The image at the right is a side view of the A. leptorhynchus brain with rostral to the right. The key electrosensory structures are the hypertrophied electrosensory lateral line lobe (ELL) within the rhombencephalon and torus semicircularis (TS) within the mesencephalon. The outline of the TS is indicated by the orange ovoid, but this structure is actually located interior to the external optic tectum (TeO). A horizontal slice through the ELL is shown near the middle of the figure. Electroreceptor afferents project only to the ipsilateral ELL where they form four parallel topographic maps, each within its own ELL segment. For each map, the head of the fish is represented rostrally in ELL, while the trunk is represented caudally. The dorso-ventral axis of the fish is represented along the medio-lateral axis of each map. The four segments are: medial (MS), centromedial (CMS), centrolateral (CLS) and lateral (LS). Passive electroreceptors project strictly to MS (not further considered). Each active electroreceptor afferent trifurcates to provide identical input to the CMS, CLS and LS maps. However, as indicated in this figure, the sizes of the maps are very different with CMS > CLS > LS. All four ELL maps converge onto the midbrain TS. Thus, the TS contains a single topographic map of the entire body surface. CCb – corpus cerebellum; Tel – telencephalon.
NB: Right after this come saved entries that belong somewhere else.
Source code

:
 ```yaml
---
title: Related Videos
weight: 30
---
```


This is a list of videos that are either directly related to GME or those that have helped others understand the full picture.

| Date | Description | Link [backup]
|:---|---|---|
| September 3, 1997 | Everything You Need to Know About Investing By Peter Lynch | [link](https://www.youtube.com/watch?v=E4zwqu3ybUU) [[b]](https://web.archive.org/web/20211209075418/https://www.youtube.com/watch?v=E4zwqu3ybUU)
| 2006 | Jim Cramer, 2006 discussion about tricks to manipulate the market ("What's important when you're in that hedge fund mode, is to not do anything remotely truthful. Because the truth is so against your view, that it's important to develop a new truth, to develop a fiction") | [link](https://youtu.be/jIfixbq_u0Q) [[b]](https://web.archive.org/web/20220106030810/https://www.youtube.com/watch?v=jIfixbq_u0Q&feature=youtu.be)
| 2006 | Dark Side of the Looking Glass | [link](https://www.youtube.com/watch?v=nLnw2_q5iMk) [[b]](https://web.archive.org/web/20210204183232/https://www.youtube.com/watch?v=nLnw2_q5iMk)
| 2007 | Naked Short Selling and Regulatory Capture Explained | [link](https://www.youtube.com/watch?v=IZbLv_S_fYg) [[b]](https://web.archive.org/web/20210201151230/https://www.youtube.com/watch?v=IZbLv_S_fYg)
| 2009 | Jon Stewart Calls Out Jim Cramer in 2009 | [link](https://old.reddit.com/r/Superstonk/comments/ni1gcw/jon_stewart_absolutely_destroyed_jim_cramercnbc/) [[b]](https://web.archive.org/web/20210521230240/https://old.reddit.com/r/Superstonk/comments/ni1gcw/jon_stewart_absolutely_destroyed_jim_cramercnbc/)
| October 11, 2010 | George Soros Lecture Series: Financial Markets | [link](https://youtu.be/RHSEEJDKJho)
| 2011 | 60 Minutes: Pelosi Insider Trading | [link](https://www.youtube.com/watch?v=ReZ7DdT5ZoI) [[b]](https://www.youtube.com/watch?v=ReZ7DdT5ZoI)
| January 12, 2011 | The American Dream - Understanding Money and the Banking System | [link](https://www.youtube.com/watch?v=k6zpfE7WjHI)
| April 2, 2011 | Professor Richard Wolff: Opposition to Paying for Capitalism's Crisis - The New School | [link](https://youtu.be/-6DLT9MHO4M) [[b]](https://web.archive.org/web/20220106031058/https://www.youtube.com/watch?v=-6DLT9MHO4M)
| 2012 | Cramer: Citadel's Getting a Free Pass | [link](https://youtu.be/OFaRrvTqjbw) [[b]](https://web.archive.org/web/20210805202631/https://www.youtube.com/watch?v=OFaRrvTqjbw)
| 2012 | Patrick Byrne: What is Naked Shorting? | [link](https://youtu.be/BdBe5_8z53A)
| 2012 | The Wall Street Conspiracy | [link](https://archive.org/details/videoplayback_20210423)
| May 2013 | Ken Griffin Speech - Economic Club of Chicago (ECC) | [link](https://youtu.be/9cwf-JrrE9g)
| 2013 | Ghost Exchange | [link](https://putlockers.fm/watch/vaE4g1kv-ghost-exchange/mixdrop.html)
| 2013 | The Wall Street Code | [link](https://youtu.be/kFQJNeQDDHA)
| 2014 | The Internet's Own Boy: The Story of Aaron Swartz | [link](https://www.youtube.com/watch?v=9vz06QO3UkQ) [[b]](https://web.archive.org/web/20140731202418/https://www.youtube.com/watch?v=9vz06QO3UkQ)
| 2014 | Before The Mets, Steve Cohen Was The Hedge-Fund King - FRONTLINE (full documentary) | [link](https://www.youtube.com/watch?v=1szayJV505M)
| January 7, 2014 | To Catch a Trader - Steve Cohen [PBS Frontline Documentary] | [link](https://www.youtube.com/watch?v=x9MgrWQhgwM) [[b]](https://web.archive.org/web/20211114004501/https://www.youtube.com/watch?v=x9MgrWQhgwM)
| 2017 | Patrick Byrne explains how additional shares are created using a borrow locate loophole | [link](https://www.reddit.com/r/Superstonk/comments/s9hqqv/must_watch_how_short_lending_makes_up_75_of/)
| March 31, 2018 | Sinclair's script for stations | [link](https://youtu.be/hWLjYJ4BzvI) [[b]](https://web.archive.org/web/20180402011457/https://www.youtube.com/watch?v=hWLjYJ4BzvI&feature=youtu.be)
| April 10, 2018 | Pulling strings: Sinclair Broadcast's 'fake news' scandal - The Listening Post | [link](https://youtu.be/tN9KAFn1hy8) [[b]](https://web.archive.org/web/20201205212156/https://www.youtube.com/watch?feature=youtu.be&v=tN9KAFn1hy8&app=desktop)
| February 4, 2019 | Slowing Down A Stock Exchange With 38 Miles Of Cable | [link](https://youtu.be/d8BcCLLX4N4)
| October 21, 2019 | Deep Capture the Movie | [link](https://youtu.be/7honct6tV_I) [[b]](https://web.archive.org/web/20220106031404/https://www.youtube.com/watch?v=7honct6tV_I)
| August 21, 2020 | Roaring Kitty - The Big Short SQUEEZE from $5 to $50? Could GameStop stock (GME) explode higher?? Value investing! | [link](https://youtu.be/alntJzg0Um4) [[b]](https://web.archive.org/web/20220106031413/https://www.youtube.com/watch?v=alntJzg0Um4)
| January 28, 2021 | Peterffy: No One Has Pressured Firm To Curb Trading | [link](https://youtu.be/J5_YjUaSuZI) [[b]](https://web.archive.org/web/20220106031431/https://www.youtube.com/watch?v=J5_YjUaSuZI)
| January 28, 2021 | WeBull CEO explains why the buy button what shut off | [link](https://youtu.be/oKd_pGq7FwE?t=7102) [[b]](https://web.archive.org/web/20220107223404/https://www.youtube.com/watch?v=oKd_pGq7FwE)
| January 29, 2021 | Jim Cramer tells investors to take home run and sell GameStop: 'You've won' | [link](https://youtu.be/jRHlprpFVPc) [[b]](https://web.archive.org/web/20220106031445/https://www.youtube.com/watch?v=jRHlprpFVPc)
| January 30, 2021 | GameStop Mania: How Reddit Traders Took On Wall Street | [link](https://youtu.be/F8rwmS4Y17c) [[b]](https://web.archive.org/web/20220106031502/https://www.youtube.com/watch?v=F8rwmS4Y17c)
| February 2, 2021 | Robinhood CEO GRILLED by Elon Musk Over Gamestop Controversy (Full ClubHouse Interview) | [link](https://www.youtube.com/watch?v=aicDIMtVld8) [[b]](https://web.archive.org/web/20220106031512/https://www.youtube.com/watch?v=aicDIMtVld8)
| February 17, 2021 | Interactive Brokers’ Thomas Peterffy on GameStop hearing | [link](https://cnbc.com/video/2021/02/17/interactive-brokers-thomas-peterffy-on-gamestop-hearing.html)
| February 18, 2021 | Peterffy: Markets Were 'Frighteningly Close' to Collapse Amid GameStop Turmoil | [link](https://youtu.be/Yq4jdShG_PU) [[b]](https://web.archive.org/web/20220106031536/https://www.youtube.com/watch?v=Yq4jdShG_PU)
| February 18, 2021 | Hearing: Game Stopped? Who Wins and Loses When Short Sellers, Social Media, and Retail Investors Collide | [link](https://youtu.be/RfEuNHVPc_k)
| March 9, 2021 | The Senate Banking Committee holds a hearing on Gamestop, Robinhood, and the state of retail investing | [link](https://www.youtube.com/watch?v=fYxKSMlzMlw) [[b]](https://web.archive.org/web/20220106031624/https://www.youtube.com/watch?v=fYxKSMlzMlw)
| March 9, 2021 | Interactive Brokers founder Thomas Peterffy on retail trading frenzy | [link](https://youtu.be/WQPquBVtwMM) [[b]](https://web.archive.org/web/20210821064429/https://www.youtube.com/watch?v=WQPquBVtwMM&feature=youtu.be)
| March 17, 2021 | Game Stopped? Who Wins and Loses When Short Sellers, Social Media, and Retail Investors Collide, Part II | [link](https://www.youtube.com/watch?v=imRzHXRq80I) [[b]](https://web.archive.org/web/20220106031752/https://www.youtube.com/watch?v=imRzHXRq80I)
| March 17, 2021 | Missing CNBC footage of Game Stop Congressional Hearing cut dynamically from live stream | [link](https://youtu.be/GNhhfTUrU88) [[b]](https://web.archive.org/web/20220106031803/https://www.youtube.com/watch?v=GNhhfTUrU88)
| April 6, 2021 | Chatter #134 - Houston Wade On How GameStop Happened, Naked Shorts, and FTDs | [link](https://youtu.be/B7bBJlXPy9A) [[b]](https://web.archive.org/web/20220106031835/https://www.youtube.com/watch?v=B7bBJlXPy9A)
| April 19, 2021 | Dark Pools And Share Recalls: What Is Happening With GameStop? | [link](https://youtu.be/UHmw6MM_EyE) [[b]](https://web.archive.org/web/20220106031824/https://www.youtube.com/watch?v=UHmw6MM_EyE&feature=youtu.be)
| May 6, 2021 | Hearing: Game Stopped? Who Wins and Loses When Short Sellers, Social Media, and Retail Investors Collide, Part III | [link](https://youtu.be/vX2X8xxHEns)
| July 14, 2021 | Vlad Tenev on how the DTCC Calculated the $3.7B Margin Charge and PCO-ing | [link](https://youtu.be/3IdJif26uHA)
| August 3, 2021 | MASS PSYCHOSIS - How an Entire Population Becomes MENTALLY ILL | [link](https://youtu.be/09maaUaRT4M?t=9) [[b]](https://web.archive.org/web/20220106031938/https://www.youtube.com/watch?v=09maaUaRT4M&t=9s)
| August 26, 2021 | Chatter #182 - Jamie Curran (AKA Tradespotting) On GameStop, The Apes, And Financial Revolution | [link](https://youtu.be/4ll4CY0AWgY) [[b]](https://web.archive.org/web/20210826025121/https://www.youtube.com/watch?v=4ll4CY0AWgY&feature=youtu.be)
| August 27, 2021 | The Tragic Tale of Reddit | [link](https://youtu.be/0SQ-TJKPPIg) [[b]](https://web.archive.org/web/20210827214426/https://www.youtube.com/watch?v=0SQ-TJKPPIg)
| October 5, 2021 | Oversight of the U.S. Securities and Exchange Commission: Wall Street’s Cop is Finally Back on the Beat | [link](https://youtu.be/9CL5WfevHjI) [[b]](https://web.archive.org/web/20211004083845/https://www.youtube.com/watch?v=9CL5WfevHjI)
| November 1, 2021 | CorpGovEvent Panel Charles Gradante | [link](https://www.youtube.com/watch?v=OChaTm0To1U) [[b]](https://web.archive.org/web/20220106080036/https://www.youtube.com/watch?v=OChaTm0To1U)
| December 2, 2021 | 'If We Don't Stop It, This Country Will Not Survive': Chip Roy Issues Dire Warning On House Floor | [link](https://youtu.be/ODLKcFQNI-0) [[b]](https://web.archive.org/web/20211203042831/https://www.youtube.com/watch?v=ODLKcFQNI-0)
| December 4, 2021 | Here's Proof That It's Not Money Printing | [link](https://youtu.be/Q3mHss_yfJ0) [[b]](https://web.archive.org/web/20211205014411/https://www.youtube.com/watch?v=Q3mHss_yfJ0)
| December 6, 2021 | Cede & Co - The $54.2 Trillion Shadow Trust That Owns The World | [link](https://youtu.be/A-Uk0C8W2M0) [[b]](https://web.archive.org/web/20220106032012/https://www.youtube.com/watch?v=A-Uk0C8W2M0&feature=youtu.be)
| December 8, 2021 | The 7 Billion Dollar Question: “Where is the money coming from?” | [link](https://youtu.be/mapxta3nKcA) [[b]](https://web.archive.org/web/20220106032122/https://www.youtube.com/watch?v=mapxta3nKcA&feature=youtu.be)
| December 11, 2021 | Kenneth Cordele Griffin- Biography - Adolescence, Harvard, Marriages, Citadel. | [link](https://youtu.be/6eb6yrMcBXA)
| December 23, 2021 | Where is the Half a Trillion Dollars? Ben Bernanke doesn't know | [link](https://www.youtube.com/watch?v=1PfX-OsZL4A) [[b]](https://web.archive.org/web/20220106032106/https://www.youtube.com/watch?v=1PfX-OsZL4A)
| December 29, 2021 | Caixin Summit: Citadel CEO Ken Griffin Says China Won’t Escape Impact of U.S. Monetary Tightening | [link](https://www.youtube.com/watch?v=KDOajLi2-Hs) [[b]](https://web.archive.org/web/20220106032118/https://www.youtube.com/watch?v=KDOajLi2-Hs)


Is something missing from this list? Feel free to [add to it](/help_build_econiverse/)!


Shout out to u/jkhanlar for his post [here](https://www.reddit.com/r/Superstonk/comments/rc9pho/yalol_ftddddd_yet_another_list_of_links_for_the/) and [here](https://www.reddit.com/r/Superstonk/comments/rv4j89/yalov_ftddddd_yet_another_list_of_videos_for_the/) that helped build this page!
Figure 3. Emergence of sparse coding in the hindbrain and further specialization in midbrain

(a) (Top) Tuning curves from example pyramidal neurons from the CMS (left), CLS (middle), LS (right), and TS (far right) under spatially localized (mimicking an object, blue) and spatially diffuse (mimicking a conspecific, red) stimulation. While CMS neurons tend to be tuned to low (<20 Hz) frequencies under both stimulation geometries, CLS neurons tend to switch their tuning contingent on stimulation geometry. LS neurons are tuned instead to higher (~80 Hz) frequencies. TS neurons display large heterogeneities in their tuning: some neurons are tuned to low frequencies, others display more broadband tuning while others are tuned to high frequencies. The differential tuning across the ELL segments is manifested in the responses to small chirps (bottom). Indeed, LS neurons show the strongest response while CMS shows the weakest. Some TS neurons respond selectively to chirps. (b) Left: Schematic showing an object (metal bar) moving back and forth sinusoidally along the animal’s rostro-caudal axis. Right: Example responses from ELL (left) and TS (right) neurons to a moving object. ELL neurons strongly respond when the object is at a given position along the animal independently of movement direction. By contrast, TS neurons display directional selectivity and can respond only when the object moves in a given direction. (c) The mechanism by which TS neurons acquire directional selectivity involves combining the responses of two ELL neurons (blue and cyan) whose receptive fields are located at different positions along the animal’s body. The ELL neurons will respond at different phases of the object’s movement in a directionally independent fashion, thereby creating a time delay between their responses. However, differential filtering alters the output of one ELL neuron through high-pass filtering (dark blue) but does not affect the other (cyan), which can reduce the time delay is one direction and increase it in the other. This causes a greater overlap between the ELL neuron responses and thus a greater depolarization in the preferred movement direction and less overlap and depolarization in the other direction. The increased depolarization in the preferred direction can then activate subthreshold T-type calcium channels that then further increase the response in the head-to-tail but not in the tail-to-head direction (orange), thereby explaining the directionally selective responses in TS neurons.